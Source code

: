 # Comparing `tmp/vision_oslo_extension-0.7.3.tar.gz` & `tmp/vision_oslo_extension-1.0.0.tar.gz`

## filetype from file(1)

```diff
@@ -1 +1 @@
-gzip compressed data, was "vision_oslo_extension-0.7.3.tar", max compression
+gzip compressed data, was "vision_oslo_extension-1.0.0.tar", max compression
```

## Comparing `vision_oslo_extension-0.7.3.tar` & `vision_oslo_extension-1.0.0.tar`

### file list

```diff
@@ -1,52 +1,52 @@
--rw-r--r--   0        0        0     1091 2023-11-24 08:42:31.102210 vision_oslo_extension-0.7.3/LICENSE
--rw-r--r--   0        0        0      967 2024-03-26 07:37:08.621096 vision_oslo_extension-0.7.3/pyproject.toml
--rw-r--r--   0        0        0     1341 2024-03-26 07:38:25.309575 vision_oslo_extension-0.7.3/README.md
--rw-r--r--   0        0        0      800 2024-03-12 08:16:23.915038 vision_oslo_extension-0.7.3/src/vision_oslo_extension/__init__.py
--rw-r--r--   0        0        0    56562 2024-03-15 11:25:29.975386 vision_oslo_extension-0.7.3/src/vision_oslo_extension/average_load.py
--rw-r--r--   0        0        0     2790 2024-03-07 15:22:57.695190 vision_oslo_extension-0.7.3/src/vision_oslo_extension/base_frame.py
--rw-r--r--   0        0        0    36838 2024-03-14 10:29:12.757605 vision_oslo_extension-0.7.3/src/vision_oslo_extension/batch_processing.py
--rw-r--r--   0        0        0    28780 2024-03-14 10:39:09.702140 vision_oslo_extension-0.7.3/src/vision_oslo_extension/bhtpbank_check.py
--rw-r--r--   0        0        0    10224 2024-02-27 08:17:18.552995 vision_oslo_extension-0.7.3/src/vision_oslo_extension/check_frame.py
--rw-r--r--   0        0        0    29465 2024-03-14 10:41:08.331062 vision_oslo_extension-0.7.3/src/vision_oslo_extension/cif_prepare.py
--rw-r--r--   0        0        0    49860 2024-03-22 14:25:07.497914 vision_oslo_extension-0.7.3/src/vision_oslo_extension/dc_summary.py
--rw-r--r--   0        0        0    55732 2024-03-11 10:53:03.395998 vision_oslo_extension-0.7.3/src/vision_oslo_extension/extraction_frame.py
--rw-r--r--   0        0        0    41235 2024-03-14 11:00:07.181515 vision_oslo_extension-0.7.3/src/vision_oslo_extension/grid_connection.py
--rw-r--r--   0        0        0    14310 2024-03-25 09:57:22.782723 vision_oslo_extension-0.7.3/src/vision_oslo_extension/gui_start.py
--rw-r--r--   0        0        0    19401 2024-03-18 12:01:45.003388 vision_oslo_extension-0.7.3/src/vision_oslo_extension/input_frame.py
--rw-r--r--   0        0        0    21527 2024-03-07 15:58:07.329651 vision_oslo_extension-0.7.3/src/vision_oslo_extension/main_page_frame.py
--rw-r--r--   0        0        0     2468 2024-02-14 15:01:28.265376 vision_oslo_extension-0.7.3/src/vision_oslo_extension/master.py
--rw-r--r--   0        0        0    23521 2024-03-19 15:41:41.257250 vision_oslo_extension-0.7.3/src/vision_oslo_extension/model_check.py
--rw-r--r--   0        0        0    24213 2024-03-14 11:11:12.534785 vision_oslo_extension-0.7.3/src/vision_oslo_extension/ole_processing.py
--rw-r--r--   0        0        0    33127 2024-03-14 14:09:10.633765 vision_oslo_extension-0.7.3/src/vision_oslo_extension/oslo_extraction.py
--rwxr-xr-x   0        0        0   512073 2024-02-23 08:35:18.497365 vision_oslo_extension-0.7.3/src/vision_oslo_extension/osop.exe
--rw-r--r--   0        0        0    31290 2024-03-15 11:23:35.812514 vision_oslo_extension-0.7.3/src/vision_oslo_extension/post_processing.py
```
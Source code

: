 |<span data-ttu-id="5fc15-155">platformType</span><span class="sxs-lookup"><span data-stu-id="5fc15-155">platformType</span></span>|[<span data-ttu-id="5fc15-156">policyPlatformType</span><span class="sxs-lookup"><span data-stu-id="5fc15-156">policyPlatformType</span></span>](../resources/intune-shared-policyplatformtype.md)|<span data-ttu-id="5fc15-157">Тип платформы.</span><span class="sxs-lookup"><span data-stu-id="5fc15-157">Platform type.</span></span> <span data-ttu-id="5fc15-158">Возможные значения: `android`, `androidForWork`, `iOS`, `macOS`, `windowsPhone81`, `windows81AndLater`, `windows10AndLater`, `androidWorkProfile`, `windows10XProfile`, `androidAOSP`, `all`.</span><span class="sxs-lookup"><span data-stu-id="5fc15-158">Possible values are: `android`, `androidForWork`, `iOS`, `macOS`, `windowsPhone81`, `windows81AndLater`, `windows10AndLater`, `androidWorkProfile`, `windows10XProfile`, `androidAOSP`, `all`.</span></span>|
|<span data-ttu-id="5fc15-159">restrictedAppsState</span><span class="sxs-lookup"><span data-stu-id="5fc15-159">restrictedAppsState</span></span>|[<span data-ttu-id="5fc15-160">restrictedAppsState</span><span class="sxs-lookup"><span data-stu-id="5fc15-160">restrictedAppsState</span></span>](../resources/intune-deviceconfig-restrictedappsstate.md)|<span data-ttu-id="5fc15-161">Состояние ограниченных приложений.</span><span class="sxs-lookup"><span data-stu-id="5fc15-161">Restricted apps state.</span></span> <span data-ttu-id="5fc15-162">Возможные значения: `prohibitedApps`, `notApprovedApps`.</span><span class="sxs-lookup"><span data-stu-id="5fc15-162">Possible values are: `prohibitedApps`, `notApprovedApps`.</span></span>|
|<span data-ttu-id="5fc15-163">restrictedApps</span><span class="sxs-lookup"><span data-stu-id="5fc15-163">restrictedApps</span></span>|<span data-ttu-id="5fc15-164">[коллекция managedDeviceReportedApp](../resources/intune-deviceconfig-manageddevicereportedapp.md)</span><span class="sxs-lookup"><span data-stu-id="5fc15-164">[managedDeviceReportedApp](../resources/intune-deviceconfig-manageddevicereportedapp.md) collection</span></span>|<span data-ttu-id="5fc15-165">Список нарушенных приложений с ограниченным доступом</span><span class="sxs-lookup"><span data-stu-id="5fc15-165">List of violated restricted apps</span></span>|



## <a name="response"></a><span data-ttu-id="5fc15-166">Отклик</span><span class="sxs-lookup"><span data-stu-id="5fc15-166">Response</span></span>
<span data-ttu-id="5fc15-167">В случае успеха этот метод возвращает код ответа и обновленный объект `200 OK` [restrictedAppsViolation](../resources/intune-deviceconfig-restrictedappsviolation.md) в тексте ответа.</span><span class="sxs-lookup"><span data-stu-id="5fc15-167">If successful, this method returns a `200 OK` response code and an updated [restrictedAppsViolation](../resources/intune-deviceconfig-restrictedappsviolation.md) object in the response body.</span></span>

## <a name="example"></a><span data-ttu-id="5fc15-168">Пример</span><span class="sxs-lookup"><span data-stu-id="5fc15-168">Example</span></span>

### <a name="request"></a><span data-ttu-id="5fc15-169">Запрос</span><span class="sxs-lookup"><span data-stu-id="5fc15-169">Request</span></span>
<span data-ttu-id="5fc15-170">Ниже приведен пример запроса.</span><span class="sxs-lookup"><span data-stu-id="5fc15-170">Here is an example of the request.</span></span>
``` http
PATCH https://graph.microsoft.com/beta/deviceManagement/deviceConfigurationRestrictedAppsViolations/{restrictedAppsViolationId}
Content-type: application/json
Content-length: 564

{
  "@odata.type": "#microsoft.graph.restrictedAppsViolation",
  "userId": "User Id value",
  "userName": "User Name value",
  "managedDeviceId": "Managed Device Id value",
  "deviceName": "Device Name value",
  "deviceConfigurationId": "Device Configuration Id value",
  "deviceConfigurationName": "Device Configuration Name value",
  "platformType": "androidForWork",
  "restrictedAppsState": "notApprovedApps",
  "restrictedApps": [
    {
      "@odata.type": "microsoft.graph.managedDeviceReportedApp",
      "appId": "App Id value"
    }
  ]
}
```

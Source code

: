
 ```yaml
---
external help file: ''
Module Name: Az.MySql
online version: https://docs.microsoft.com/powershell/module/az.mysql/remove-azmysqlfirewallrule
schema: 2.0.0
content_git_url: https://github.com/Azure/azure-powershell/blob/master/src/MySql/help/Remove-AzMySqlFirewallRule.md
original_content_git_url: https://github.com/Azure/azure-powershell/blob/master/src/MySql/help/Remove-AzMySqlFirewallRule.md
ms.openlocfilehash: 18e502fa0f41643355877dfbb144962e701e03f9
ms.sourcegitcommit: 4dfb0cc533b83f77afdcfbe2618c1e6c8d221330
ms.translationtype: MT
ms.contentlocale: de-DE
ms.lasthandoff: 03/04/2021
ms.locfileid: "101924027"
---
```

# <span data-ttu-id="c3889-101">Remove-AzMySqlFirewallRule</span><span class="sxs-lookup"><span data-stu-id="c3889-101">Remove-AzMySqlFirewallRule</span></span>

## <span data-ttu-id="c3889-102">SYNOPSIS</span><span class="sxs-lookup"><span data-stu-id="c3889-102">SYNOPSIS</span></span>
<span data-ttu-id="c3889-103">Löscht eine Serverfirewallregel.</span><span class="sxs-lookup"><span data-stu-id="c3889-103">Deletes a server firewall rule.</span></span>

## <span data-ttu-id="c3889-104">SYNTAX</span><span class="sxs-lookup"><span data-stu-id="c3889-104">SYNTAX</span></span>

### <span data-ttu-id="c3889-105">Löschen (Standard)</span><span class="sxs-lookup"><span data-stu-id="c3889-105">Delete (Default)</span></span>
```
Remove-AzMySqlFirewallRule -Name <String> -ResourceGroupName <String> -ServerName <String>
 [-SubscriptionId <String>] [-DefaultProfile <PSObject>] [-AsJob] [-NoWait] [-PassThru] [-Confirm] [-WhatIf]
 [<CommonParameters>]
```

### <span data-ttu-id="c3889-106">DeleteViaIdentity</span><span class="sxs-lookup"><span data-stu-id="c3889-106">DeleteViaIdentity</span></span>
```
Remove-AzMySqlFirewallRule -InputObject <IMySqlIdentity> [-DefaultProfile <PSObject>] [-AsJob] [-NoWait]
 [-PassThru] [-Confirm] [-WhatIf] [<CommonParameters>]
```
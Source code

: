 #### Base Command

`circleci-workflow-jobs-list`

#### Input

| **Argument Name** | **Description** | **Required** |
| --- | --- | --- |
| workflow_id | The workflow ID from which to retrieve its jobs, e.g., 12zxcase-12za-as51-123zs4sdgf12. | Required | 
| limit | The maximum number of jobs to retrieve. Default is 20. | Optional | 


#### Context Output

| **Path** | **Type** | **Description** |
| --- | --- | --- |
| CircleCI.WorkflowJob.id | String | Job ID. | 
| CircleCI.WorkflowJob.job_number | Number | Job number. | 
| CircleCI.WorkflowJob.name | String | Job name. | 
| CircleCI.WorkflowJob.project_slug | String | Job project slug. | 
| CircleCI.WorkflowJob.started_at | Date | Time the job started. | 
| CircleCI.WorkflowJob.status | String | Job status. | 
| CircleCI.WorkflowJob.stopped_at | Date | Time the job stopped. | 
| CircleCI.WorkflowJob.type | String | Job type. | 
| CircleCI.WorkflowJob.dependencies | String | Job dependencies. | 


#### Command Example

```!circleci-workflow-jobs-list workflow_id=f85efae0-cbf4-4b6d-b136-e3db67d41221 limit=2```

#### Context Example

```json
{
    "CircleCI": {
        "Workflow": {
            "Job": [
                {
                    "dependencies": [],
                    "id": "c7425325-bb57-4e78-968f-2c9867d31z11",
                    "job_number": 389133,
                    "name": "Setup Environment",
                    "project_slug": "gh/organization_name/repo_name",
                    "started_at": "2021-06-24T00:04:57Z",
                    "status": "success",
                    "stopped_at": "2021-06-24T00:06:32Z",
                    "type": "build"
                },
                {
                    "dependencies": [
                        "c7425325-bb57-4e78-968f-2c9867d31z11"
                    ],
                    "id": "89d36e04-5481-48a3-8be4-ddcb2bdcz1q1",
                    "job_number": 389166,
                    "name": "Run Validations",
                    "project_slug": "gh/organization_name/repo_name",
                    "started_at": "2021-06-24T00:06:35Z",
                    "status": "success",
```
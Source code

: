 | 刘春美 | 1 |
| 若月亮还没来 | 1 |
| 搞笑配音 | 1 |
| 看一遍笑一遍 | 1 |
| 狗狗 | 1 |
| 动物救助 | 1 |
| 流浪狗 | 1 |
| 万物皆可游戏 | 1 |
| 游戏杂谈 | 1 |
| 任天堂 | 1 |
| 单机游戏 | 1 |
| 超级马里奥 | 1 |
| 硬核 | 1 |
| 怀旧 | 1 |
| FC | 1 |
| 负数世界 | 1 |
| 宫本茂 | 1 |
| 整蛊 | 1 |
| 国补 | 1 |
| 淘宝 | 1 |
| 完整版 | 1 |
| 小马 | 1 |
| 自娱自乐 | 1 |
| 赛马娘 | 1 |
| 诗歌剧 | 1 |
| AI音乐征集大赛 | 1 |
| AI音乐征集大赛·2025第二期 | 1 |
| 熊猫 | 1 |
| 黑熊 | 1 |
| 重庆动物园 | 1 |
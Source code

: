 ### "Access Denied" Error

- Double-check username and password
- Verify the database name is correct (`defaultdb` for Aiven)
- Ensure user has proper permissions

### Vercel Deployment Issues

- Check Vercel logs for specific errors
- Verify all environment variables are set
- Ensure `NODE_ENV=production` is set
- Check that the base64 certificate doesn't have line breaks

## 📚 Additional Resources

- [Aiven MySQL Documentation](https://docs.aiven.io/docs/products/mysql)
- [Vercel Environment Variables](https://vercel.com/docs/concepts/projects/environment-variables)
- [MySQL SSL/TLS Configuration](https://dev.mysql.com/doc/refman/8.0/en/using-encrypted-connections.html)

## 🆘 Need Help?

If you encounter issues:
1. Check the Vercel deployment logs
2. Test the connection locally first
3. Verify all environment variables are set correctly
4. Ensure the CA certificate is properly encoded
------------------------------------------------
EXERCISE:
What lines in the material above include "Vercel"? Copy every one of them.

TASK RESPONSE:
### Vercel Deployment Issues
- Check Vercel logs for specific errors
- [Vercel Environment Variables](https://vercel.com/docs/concepts/projects/environment-variables)
1. Check the Vercel deployment logs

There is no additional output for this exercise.